The French handling of the case, in retrospect, also seemed less than impressive. We were told there were 80,000 police and military personnel involved in the hunt. The storming of the Paris kosher supermarket where the second attack had happened also seemed way over the top with a huge force involved.Most telling is the fact that the attackers were born in France but feel no loyalty to the country that took in their immigrant parents. Instead they have festered in a stew of failure and resentment, feeling marginalized and isolated as they grew up on the fringes of French society.

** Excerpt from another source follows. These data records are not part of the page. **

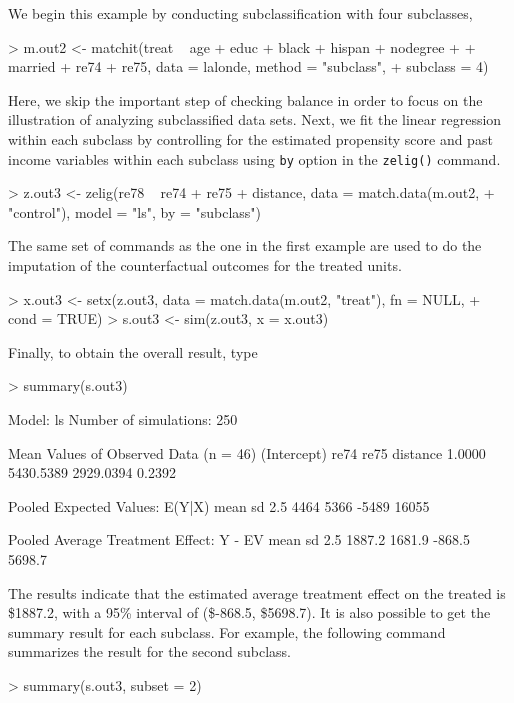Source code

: \begin{enumerate}
  We begin this example by conducting subclassification with four subclasses,
\begin{Schunk}
\begin{Sinput}
> m.out2 <- matchit(treat ~ age + educ + black + hispan + nodegree + 
+     married + re74 + re75, data = lalonde, method = "subclass", 
+     subclass = 4)
\end{Sinput}
\end{Schunk}
Here, we skip the important step of checking balance in order to focus
on the illustration of analyzing subclassified data sets.  Next, we
fit the linear regression within each subclass by controlling for the
estimated propensity score and past income variables within each
subclass using {\tt by} option in the {\tt zelig()} command. 
\begin{Schunk}
\begin{Sinput}
> z.out3 <- zelig(re78 ~ re74 + re75 + distance, data = match.data(m.out2, 
+     "control"), model = "ls", by = "subclass")
\end{Sinput}
\end{Schunk}
The same set of commands as the one in the first example are used to
do the imputation of the counterfactual outcomes for the treated
units.
\begin{Schunk}
\begin{Sinput}
> x.out3 <- setx(z.out3, data = match.data(m.out2, "treat"), fn = NULL, 
+     cond = TRUE)
> s.out3 <- sim(z.out3, x = x.out3)
\end{Sinput}
\end{Schunk}
Finally, to obtain the overall result, type
\begin{Schunk}
\begin{Sinput}
> summary(s.out3)
\end{Sinput}
\begin{Soutput}

  Model: ls 
  Number of simulations: 250 

Mean Values of Observed Data (n = 46) 
(Intercept)        re74        re75    distance 
     1.0000   5430.5389   2929.0394      0.2392 

Pooled Expected Values: E(Y|X)
 mean    sd  2.5% 97.5% 
 4464  5366 -5489 16055 

Pooled Average Treatment Effect: Y - EV
  mean     sd   2.5%  97.5% 
1887.2 1681.9 -868.5 5698.7 

\end{Soutput}
\end{Schunk}
The results indicate that the estimated average treatment effect on
the treated is
\$1887.2,
with a 95\% interval of
(\$-868.5,
\$5698.7).
It is also possible to get the summary result for each subclass. For
example, the following command summarizes the result for the second
subclass.
\begin{Schunk}
\begin{Sinput}
> summary(s.out3, subset = 2)
\end{Sinput}
\begin{Soutput}


\end{Soutput}
\end{Schunk}
\end{enumerate}
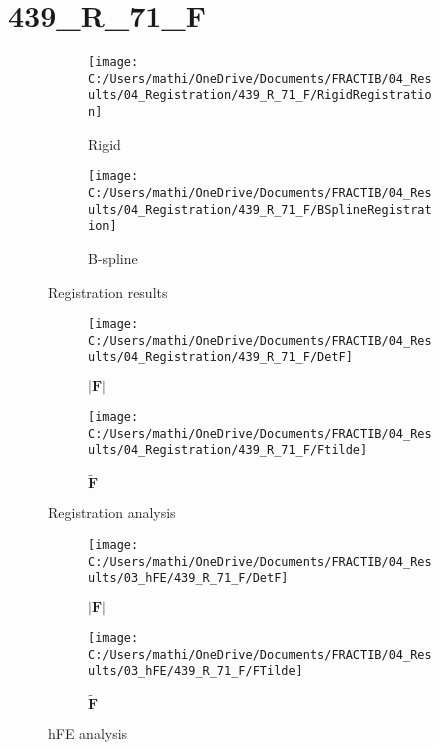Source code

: \documentclass{article}%
\begin{document}
%
\newpage%
\section*{439\_R\_71\_F}%
\label{sec:439R71F}%


\begin{figure}[h!]%
\begin{subfigure}[b]{0.5\linewidth}%
\texttt{[image: C:/Users/mathi/OneDrive/Documents/FRACTIB/04\_Results/04\_Registration/439\_R\_71\_F/RigidRegistration]}%
\caption{Rigid}%
\end{subfigure}%
\begin{subfigure}[b]{0.5\linewidth}%
\texttt{[image: C:/Users/mathi/OneDrive/Documents/FRACTIB/04\_Results/04\_Registration/439\_R\_71\_F/BSplineRegistration]}%
\caption{B{-}spline}%
\end{subfigure}%
\caption{Registration results}%
\end{figure}

%


\begin{figure}[h!]%
\begin{subfigure}[b]{0.5\linewidth}%
\texttt{[image: C:/Users/mathi/OneDrive/Documents/FRACTIB/04\_Results/04\_Registration/439\_R\_71\_F/DetF]}%
\caption{$|\mathbf{F}|$}%
\end{subfigure}%
\begin{subfigure}[b]{0.5\linewidth}%
\texttt{[image: C:/Users/mathi/OneDrive/Documents/FRACTIB/04\_Results/04\_Registration/439\_R\_71\_F/Ftilde]}%
\caption{$\tilde{\mathbf{F}}$}%
\end{subfigure}%
\caption{Registration analysis}%
\end{figure}

%


\begin{figure}[h!]%
\begin{subfigure}[b]{0.5\linewidth}%
\texttt{[image: C:/Users/mathi/OneDrive/Documents/FRACTIB/04\_Results/03\_hFE/439\_R\_71\_F/DetF]}%
\caption{$|\mathbf{F}|$}%
\end{subfigure}%
\begin{subfigure}[b]{0.5\linewidth}%
\texttt{[image: C:/Users/mathi/OneDrive/Documents/FRACTIB/04\_Results/03\_hFE/439\_R\_71\_F/FTilde]}%
\caption{$\tilde{\mathbf{F}}$}%
\end{subfigure}%
\caption{hFE analysis}%
\end{figure}
\end{document}
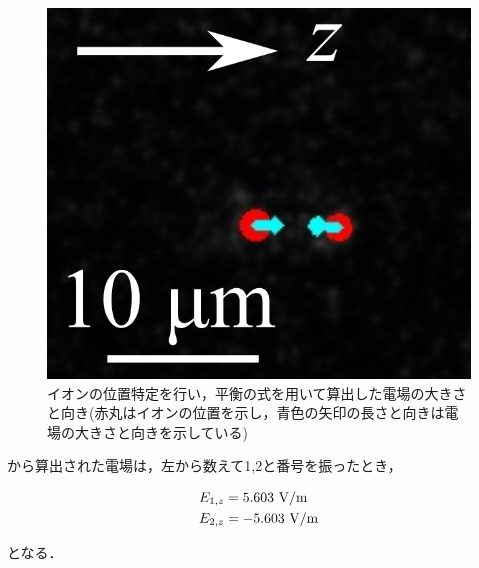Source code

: \begin{figure}[h]
	\begin{center}
		\includegraphics[scale=0.5]{./methods/figure/out_image.png}
		\caption{イオンの位置特定を行い，平衡の式を用いて算出した電場の大きさと向き(赤丸はイオンの位置を示し，青色の矢印の長さと向きは電場の大きさと向きを示している)}
		\label{fig:out_image}
	\end{center}
\end{figure}

から算出された電場は，左から数えて1,2と番号を振ったとき，

\begin{align*}
	E_{1,z} &= 5.603 \ {\rm V/m} \\
	E_{2,z} &= -5.603 \ {\rm V/m} 
\end{align*}

となる．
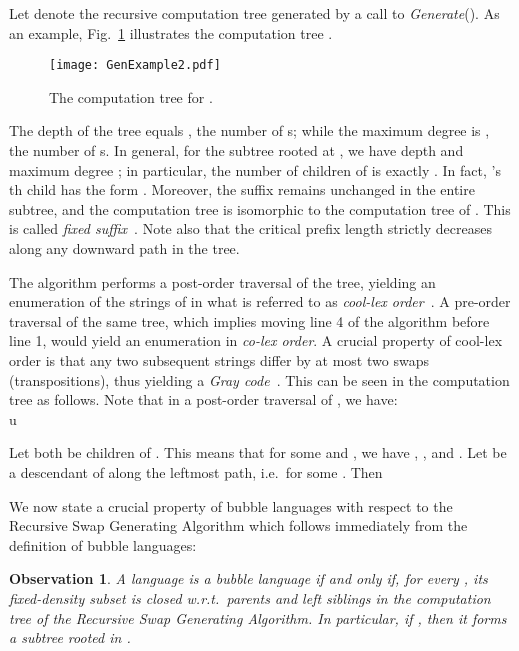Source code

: \documentclass[11pt,a4paper]{llncs}
\newtheorem{observation}{Observation}
\begin{document}
Let  denote the recursive computation tree generated by a call to {\em Generate}().
As an example,  Fig.~\ref{fig:example1} illustrates the computation tree . 
\begin{figure}
\begin{center}
\texttt{[image: GenExample2.pdf]}
\caption{\label{fig:example1}The computation tree  for .}
\end{center}
\end{figure}

\noindent The depth of the tree equals , the number of s; while the maximum degree is , the number of s. In general, for the subtree rooted at , we have depth  and maximum degree ; in particular, the number of children of  is exactly . In fact, 's th child has the form . Moreover, the suffix  remains unchanged in the entire subtree, and the computation tree is isomorphic to the computation tree of . This  is called {\em fixed suffix}~\cite{RSW12}. Note also that the critical prefix length  strictly decreases along any downward path in the tree. 

The algorithm performs a post-order traversal of the tree, yielding an enumeration of the strings of  in what is referred to as {\em cool-lex order}~\cite{Wi09,SW12,RSW12}. A pre-order traversal of the same tree, which implies moving line 4 of the algorithm before line 1, would yield an enumeration in {\em co-lex order}. A crucial property of cool-lex order is that any two subsequent strings differ by at most two swaps (transpositions), thus yielding a {\em Gray code}~\cite{RSW12}. 
This can be seen in the computation tree  as follows. Note that in a post-order traversal of , we have:\\

u

\medskip


Let  both be children of . This means that for some  and , we have ,  , and . Let  be a  descendant of  along the leftmost path, i.e.\  for some . Then



\medskip 

We now state a crucial property of bubble languages with respect to the Recursive Swap Generating Algorithm which follows immediately from the definition of bubble languages: 


\begin{observation}\label{obs:tree}
A language  is a bubble language if and only if, for every , its fixed-density subset  is closed w.r.t.\ parents and left siblings in the computation tree  of the Recursive Swap Generating Algorithm. In particular, if , then it forms a subtree rooted in .
\end{observation}
\end{document}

That is one of the differences between immigrants in European countries like Britain or France and the U.S. In Europe, immigrants hold on to their cultures and beliefs and often harbor great resentment against their new country particularly if they or their kids don't make a success of their new lives.
In the US, in general, immigrants seem to want to become as American as they can, as fast as they can. They may also be Irish American or Polish American, but they are American and proud of it.
There is no doubt that there are lessons in all of this for Ireland. We don't have a colonial past and we don't have banlieues like they have on the northern fringes of Paris.
But we do have high numbers of immigrants – including Muslims – who live in concentrated areas in very deprived suburbs to the west and north of Dublin. There are ongoing tensions in these areas.
Despite all the promises of extra resources that were made during the boom when immigration was encouraged and the desirability of a multi-cultural society in Ireland was extolled, we are left with real problems.
The money to encourage assimilation is no longer available. The extra teachers schools in these areas were supposed to get to help with English language classes did not materialize on anything like a sufficient level. And as the economy crashed, unemployment in these areas soared.
The result is that the social cohesion necessary in these areas is either fragile or missing altogether. The sense of belonging and identity with their new country for some of the immigrants is poor.
That applies to immigrants of all kinds here, and it has to be said that the impression generally is that Muslim immigrants are more successful and self-sufficient than many others. But as we have seen in France, all it takes is a tiny minority of disaffected and angry people to produce a few who may take the path of extreme Islamic fundamentalism and violence.
Although the vast majority of Muslims who live in Ireland are part of mainstream peaceful Islam, it is the disengaged few who may be attracted by jihadi glory that could be a potential problem.
In addition to that, of course, it is also a fact that we have some hard core radicals here who got into Ireland 10 to 15 years ago and managed to get asylum and residency. A few of these hold senior positions in financial support structures for al-Qaeda, and now ISIS, and are well known to both U.S. security and the Gardai (police).
In addition to funding and money-laundering they are also involved in providing false documentation, visas and so on, and more recently some of them are suspected of recruiting young people to fight and have organized training camps in remote locations here.
Some months ago our new Minister for Justice told a committee of the Dail (Irish Parliament) that the Gardai were aware that about 30 suspected jihadis had traveled from Ireland to take part in various conflicts since the start of the Arab Spring. According to the Sunday Independent last weekend, that estimate by the Gardai has since risen to around 50 Irish citizens.
So could a Paris style attack happen here? It is probably unlikely for two reasons.
Firstly, we don't have problems with immigrant communities due to a colonial legacy similar to France or the U.K. Secondly, Ireland is not part of the war against al-Qaeda and Isis.
But we would be foolish to discount the danger completely.